You have heard of vanishing trees, vanishing tigers, vanishing natural resources, et al. But have you heard of vanishing pavements?

They often vanish into pan, cigarette kiosks, tea stalls, vegetable and fruit stalls, not to mention open eateries and hutments. In Mumbai, 30 per cent of its population lives on them. The city’s bus stops devour a significant portion of them. They are thus increasingly becoming an endangered species in Mumbai – may be in other metros too. If the present trend continues Mumbai’s pavements will become history. Where pavements exist, the problem is to keep them in good repair. And there lies the rub.Presently pavements in Mumbai serve several other purposes than walking -- sleeping, answering nature’s calls and so numerously on.

They are very accommodating. The needy always find lodgings there! I have once overheard a pavement dweller giving someone, may be his friend or relation, over cellphone the address of his dwelling. ‘Look, it is opposite the flyover that overlooks the shopping mall on the other side of the road,’ he was saying. ‘Come over and have your house set up here before someone else laps up the place,’ he said invitingly in words laced with urgency and caution! Alas, the wages of not addressing the housing needs of the poor is their seeking shelter at unbecoming places.

Do you know another feature of Mumbai’s pavements which haven’t yet yielded to man’s nest - read house - building instincts and entrepreneurial skills? They have the unique ability to swallow men and animals. Not kidding. The footpaths keep their mouths open as if they were giant monsters expectantly waiting for their prey.

 Animals are not expected to walk on the pavements.  However, they do because they lack civic sense! Thus occasionally, they pay for their folly either with dear lives or injuries to themselves by falling into these holes. But why should people whose legitimate right it is to walk on footpaths, well, only on footpaths, find themselves falling into manholes? 

When the scary, infamous 26/7 floods that inundated Mumbai, several deaths were caused by the uncapped manholes. Roads and footpaths were drowned in water, and people who were forced to wade through it found themselves being sucked into the gaping manholes. Civic officials passed the buck. They attributed the lack of manhole caps to increasing incidence of theft. Undoubtedly, for the thieves, unfastened manhole caps are too alluring to resist filching.

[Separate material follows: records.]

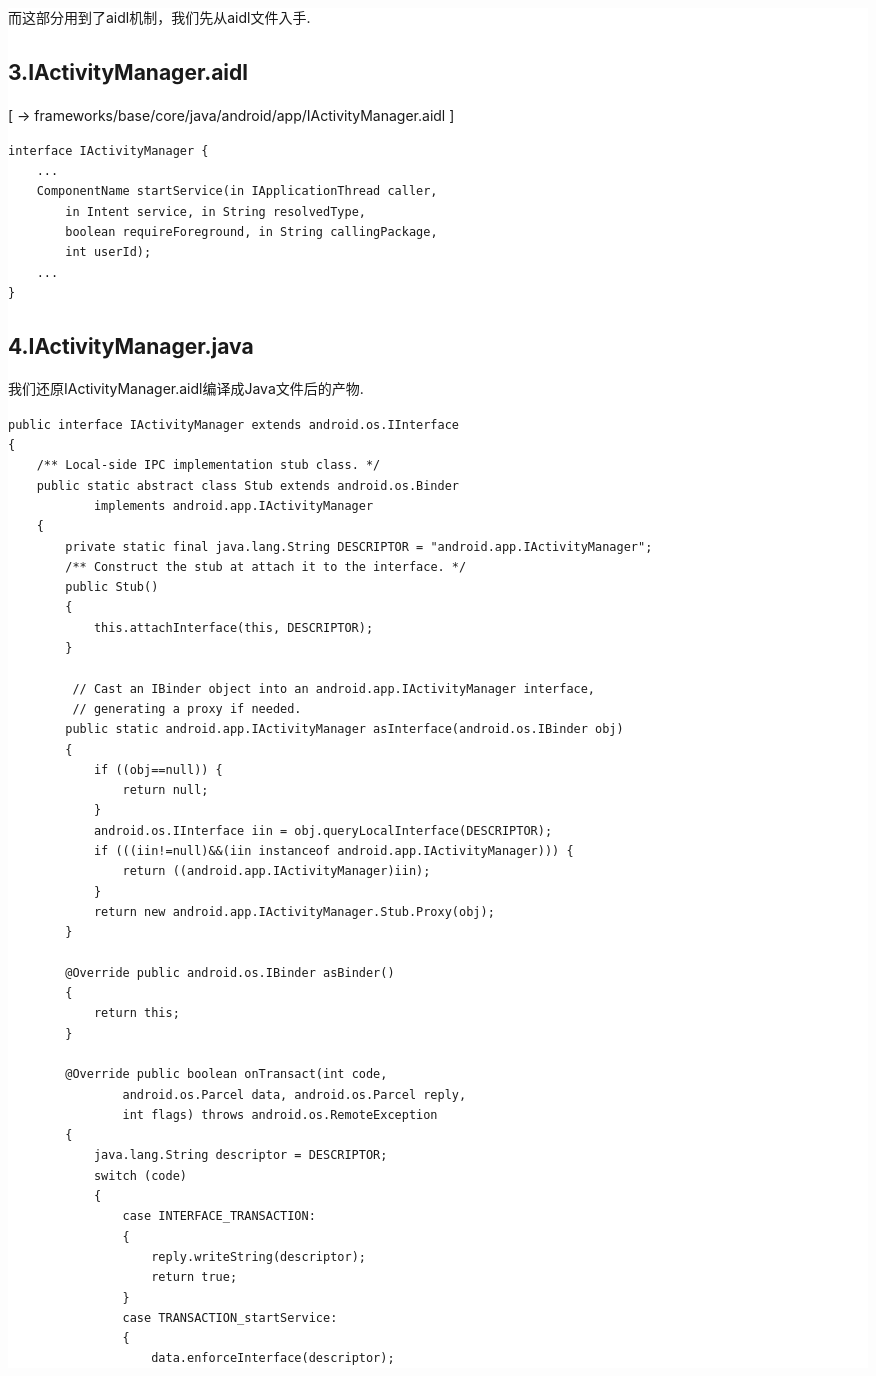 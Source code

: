 而这部分用到了aidl机制，我们先从aidl文件入手.

## 3.IActivityManager.aidl  
[ -> frameworks/base/core/java/android/app/IActivityManager.aidl ]

	interface IActivityManager {
		...
	    ComponentName startService(in IApplicationThread caller,
		    in Intent service, in String resolvedType,
		    boolean requireForeground, in String callingPackage,
		    int userId);
		...
	}

## 4.IActivityManager.java  
我们还原IActivityManager.aidl编译成Java文件后的产物.

	public interface IActivityManager extends android.os.IInterface
	{
	    /** Local-side IPC implementation stub class. */
	    public static abstract class Stub extends android.os.Binder
			    implements android.app.IActivityManager
	    {
	        private static final java.lang.String DESCRIPTOR = "android.app.IActivityManager";
	        /** Construct the stub at attach it to the interface. */
	        public Stub()
	        {
	            this.attachInterface(this, DESCRIPTOR);
	        }

	         // Cast an IBinder object into an android.app.IActivityManager interface,
	         // generating a proxy if needed.
		    public static android.app.IActivityManager asInterface(android.os.IBinder obj)
		    {
	            if ((obj==null)) {
	                return null;
	            }
	            android.os.IInterface iin = obj.queryLocalInterface(DESCRIPTOR);
	            if (((iin!=null)&&(iin instanceof android.app.IActivityManager))) {
	                return ((android.app.IActivityManager)iin);
	            }
	            return new android.app.IActivityManager.Stub.Proxy(obj);
	        }
	 
	        @Override public android.os.IBinder asBinder()
	        {
	            return this;
	        }
	 
	        @Override public boolean onTransact(int code, 
			        android.os.Parcel data, android.os.Parcel reply,
			        int flags) throws android.os.RemoteException
	        {
	            java.lang.String descriptor = DESCRIPTOR;
	            switch (code)
	            {
	                case INTERFACE_TRANSACTION:
	                {
	                    reply.writeString(descriptor);
	                    return true;
	                }
	                case TRANSACTION_startService:
	                {
	                    data.enforceInterface(descriptor);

Even if you are a stickler for road discipline and scruple to walk on the roads, the ill-maintained sidewalks often force you to abandon them and use the former. So in Mumbai, the roads are becoming pedestrian walkways, slowly but surely.  And it is difficult to see the vehicles for pedestrians. The roads are thus overwhelmed with pedestrians. And accidents happen not because vehicles hit the pedestrians. It is the other way round – pedestrians hit the vehicles.

After a visit to Thiruvananthapuram in the late fifties, British author Arthur Koestler wrote in his book, The Lotus and the Robot, ‘Trivandrum looked like the suburb of a non-existent city.’ Mumbai’s roads, to paraphrase Koestler, look like pavements of nonexistent roads!